_TASK OBJECTIVE_.
What is the number of lines below that contain the word "achieve"? Give only that number.

Dataset entries:
■ ■ ■ ■

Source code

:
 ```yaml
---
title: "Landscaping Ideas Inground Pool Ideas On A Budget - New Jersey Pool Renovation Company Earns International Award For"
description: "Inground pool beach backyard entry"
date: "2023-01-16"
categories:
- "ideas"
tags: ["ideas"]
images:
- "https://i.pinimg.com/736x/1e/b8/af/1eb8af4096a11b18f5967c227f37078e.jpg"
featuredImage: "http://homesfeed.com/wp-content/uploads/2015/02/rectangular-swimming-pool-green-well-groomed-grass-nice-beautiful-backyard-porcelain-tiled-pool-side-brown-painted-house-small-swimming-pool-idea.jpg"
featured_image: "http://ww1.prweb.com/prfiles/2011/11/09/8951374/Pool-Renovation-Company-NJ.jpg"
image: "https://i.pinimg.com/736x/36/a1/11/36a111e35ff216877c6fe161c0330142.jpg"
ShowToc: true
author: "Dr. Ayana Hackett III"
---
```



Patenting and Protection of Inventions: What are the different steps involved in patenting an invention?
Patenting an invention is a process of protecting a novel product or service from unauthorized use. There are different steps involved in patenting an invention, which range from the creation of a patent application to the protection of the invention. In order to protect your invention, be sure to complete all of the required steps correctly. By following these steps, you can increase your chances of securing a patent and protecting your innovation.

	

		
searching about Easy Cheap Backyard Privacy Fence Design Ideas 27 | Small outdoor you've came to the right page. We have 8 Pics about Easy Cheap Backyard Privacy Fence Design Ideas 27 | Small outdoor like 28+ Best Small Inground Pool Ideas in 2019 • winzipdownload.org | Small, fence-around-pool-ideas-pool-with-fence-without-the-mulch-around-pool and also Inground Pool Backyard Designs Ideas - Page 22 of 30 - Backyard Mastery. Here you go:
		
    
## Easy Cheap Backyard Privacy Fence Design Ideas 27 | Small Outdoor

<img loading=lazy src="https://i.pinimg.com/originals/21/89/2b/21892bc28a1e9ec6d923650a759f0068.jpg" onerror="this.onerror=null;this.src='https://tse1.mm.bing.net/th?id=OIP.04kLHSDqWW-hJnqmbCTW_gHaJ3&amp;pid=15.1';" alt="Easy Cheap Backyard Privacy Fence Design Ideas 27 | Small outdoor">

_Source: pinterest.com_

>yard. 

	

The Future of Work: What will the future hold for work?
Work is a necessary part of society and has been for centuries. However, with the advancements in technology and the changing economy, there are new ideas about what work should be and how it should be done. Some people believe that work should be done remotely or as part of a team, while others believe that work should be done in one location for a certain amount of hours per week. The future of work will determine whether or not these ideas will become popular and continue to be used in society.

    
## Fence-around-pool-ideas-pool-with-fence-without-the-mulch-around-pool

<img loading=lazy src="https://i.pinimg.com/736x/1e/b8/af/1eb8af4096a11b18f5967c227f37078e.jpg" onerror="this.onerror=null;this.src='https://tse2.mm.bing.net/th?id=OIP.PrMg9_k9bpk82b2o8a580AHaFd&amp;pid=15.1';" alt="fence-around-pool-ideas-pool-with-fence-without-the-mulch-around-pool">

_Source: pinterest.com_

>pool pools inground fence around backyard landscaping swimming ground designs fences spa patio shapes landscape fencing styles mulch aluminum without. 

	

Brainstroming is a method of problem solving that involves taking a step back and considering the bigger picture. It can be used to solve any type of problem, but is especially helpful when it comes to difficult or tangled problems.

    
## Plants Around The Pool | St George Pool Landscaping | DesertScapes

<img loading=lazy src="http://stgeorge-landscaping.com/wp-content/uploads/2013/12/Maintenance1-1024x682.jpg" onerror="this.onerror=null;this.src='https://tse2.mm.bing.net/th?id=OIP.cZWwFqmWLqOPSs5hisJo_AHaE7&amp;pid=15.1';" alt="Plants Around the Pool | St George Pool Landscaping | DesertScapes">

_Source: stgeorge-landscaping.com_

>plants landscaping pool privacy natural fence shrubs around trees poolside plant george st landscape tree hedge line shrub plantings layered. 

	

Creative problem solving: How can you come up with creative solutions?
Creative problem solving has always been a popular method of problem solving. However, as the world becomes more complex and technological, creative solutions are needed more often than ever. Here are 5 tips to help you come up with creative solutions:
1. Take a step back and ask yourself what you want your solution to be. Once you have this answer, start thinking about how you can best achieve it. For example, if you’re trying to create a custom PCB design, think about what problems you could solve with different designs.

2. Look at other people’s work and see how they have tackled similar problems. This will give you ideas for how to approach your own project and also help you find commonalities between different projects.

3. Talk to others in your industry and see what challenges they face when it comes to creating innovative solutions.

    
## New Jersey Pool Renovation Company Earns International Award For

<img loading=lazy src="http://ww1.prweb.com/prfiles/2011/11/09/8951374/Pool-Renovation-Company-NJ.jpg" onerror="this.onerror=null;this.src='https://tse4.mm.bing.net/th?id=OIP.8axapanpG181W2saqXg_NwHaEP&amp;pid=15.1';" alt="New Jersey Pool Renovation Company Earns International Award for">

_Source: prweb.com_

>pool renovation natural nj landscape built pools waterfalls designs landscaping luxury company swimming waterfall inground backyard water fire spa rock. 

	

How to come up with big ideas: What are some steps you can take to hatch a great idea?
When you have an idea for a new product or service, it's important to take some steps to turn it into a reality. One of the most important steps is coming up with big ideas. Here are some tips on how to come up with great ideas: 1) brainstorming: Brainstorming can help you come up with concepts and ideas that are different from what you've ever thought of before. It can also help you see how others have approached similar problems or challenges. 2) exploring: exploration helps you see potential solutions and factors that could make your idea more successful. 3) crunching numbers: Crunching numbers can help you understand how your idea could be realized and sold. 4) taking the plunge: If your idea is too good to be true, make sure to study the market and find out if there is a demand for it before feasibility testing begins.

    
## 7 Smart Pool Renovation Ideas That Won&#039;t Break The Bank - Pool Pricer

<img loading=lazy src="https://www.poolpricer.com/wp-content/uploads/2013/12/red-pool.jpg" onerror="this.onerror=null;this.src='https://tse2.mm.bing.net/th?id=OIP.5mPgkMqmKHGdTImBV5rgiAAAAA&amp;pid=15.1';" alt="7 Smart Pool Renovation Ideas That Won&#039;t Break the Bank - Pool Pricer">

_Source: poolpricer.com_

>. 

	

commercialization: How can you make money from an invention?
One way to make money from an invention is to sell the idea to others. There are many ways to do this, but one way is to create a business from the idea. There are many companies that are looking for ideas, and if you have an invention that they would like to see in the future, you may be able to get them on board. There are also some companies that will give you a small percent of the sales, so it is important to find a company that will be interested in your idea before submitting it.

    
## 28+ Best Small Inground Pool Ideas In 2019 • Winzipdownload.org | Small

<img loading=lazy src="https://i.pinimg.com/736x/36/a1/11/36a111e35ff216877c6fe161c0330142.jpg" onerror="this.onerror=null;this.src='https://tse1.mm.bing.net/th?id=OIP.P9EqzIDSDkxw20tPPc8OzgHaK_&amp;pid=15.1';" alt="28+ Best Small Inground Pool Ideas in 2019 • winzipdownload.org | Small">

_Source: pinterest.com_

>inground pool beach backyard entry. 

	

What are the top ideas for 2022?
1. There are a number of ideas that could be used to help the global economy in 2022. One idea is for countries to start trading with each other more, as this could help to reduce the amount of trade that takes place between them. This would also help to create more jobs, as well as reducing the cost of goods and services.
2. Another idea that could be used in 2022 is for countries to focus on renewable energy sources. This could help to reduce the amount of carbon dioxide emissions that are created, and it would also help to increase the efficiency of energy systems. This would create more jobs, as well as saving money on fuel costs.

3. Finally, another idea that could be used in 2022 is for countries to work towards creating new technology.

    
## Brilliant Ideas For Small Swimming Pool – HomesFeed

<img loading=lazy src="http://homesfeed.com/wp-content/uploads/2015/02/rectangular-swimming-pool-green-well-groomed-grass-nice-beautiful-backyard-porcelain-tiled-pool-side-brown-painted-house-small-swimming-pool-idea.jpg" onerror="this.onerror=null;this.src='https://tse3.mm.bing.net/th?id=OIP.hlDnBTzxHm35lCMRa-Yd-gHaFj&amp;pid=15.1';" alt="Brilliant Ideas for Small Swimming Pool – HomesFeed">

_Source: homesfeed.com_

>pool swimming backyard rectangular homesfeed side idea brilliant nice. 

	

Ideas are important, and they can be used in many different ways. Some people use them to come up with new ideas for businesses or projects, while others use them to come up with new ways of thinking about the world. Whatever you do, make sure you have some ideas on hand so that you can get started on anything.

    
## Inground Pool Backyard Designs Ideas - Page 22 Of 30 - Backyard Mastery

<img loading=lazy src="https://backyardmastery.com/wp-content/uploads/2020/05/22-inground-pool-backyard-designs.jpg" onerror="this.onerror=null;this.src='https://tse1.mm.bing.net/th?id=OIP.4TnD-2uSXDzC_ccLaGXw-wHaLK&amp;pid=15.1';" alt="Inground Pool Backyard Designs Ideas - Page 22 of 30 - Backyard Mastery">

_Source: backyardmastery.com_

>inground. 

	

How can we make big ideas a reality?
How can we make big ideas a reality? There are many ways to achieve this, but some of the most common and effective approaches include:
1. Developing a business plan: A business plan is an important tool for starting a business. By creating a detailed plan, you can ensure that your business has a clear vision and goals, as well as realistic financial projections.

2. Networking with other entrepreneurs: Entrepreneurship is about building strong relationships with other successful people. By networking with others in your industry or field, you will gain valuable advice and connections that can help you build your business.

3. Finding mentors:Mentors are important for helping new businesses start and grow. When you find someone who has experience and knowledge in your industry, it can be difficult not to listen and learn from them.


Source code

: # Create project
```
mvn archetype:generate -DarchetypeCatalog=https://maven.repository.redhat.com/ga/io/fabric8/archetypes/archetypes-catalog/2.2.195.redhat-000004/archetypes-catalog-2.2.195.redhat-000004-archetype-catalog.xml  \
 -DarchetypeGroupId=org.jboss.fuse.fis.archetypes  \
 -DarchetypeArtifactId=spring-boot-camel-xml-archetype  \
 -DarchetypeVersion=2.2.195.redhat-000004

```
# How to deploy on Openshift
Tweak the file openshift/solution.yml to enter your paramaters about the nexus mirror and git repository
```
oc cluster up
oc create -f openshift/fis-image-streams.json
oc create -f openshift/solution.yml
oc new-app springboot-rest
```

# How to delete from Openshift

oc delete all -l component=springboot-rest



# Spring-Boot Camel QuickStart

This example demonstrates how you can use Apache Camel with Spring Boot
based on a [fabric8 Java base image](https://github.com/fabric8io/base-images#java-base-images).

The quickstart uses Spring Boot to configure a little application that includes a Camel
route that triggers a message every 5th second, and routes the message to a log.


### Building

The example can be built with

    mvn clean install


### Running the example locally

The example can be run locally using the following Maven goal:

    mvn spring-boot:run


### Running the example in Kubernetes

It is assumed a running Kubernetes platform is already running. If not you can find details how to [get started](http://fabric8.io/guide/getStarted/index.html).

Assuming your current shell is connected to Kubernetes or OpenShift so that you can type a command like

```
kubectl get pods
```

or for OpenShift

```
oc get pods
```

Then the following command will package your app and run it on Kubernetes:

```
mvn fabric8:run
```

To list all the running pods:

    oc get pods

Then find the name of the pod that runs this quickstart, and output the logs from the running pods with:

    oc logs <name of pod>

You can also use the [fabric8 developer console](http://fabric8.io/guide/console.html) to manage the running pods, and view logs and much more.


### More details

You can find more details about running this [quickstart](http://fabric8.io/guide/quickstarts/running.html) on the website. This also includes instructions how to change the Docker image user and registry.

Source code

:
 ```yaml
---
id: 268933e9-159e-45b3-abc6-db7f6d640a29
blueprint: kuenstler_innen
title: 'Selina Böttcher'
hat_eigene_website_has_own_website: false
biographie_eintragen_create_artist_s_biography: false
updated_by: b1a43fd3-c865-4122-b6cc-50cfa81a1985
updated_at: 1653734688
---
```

■ ■ ■ ■

_RESPONSE AREA_.
2